International aid teams from the United Nations are already on the ground, and the United States was quick to follow. U.S. Coast Guard aircraft and cutters are evaluating damage, searching for survivors, and delivering aid. The U.S. Navy helicopter aircraft carrier Kearsarge arrived off Haiti’s southwest coast September 8 to assist with delivery of emergency supplies and medical services – an outstanding example of the Fourth Fleet in action.

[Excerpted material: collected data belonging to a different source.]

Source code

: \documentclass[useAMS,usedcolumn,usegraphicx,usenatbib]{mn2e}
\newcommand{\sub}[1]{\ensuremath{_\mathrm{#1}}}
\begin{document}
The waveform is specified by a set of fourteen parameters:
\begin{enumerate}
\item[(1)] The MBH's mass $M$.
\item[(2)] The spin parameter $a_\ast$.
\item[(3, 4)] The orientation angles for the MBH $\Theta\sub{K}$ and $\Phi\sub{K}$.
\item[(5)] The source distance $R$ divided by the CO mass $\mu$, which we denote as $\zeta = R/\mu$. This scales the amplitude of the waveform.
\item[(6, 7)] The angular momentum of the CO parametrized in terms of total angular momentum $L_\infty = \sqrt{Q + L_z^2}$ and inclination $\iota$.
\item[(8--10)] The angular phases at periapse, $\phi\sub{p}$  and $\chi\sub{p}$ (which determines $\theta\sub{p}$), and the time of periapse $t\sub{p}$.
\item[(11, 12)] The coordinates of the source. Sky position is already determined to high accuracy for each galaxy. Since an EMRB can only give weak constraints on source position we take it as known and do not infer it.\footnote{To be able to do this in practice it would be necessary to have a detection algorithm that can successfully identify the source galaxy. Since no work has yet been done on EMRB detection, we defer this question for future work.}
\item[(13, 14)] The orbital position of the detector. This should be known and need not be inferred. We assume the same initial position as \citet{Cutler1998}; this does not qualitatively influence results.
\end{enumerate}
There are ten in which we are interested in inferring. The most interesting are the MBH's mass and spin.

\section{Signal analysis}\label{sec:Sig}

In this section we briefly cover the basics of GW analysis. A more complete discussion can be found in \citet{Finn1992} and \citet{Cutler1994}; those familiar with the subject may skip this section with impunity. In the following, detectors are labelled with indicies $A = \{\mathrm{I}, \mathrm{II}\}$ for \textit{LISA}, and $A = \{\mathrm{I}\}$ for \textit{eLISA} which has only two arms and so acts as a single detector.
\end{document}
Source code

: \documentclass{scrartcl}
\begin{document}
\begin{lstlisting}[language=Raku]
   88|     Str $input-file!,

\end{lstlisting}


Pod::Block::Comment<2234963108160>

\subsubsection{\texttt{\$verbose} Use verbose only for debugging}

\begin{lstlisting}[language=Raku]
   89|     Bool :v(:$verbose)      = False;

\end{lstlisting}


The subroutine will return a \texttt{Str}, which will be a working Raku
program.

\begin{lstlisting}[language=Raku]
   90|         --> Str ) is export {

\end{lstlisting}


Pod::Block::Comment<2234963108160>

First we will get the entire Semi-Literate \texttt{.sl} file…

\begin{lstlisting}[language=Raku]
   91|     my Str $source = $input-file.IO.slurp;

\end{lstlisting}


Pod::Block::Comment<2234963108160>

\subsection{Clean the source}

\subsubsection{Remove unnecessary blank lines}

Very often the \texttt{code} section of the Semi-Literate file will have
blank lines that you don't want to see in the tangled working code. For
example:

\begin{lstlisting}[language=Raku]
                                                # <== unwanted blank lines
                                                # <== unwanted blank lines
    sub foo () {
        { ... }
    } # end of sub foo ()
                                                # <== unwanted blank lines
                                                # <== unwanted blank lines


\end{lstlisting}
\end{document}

Thus far, the U.S. government has provided $5 million in new money and has redirected $5 million in existing funds, for a total of $10 million to address the current crisis in Haiti. USAID is also directing emergency food distribution to affected areas, drawing down on commodities brought into Haiti as part of the $45 million dollars in emergency food assistance provided following the April food price crisis. Stocks of relief supplies stored on the island are being released, and additional supplies from emergency stockpiles in Miami will follow soon.

Even as Hanna and other potential storms target the U.S., the nation will continue efforts to aid Haiti both with immediate humanitarian assistance and longer-term recovery as information continues to come in.